=== Raw data ===

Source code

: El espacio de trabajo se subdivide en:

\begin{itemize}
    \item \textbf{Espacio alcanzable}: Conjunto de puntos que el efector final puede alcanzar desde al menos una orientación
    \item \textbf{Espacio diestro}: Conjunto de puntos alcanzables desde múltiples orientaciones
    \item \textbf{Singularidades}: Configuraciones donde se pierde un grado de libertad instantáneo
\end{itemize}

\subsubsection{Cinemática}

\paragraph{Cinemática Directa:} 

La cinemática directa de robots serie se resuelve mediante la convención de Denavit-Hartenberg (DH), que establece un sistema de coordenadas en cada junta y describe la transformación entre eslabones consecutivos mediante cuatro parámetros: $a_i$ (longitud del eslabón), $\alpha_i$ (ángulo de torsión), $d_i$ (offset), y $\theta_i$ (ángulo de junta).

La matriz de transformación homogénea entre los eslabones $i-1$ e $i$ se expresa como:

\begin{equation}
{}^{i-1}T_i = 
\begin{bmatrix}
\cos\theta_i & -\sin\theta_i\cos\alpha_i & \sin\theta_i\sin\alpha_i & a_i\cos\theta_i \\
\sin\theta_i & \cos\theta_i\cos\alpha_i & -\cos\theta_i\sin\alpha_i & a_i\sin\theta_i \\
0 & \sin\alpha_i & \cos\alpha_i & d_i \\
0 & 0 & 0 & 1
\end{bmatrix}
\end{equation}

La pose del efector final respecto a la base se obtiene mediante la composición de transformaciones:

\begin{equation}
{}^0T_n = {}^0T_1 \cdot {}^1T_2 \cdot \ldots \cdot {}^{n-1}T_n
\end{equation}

===
=== Raw data ===

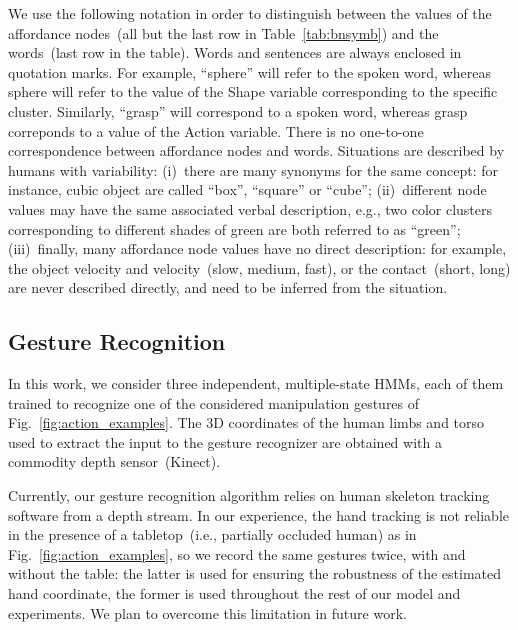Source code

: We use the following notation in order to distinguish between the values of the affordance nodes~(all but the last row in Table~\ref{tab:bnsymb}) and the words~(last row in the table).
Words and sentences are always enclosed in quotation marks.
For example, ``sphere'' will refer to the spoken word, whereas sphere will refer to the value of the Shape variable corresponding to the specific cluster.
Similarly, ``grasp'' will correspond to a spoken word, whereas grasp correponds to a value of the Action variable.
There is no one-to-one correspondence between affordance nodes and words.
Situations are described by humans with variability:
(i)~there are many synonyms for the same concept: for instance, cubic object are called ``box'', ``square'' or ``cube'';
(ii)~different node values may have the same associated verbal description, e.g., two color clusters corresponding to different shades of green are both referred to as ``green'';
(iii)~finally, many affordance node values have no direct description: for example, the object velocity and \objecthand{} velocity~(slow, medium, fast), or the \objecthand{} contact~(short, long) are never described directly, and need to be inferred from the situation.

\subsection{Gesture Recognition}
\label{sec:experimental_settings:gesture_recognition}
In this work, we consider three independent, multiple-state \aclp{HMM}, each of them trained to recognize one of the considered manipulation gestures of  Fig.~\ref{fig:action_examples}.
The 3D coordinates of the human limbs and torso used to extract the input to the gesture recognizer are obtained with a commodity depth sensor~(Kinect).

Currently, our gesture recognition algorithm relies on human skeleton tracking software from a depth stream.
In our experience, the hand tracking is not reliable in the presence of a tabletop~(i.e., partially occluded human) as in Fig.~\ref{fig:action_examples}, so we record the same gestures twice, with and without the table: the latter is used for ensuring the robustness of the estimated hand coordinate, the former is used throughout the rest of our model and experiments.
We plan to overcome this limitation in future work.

===

## Task description
Above are several records. Count the lines among them that contain "depth" and give only the total.

## Task response
2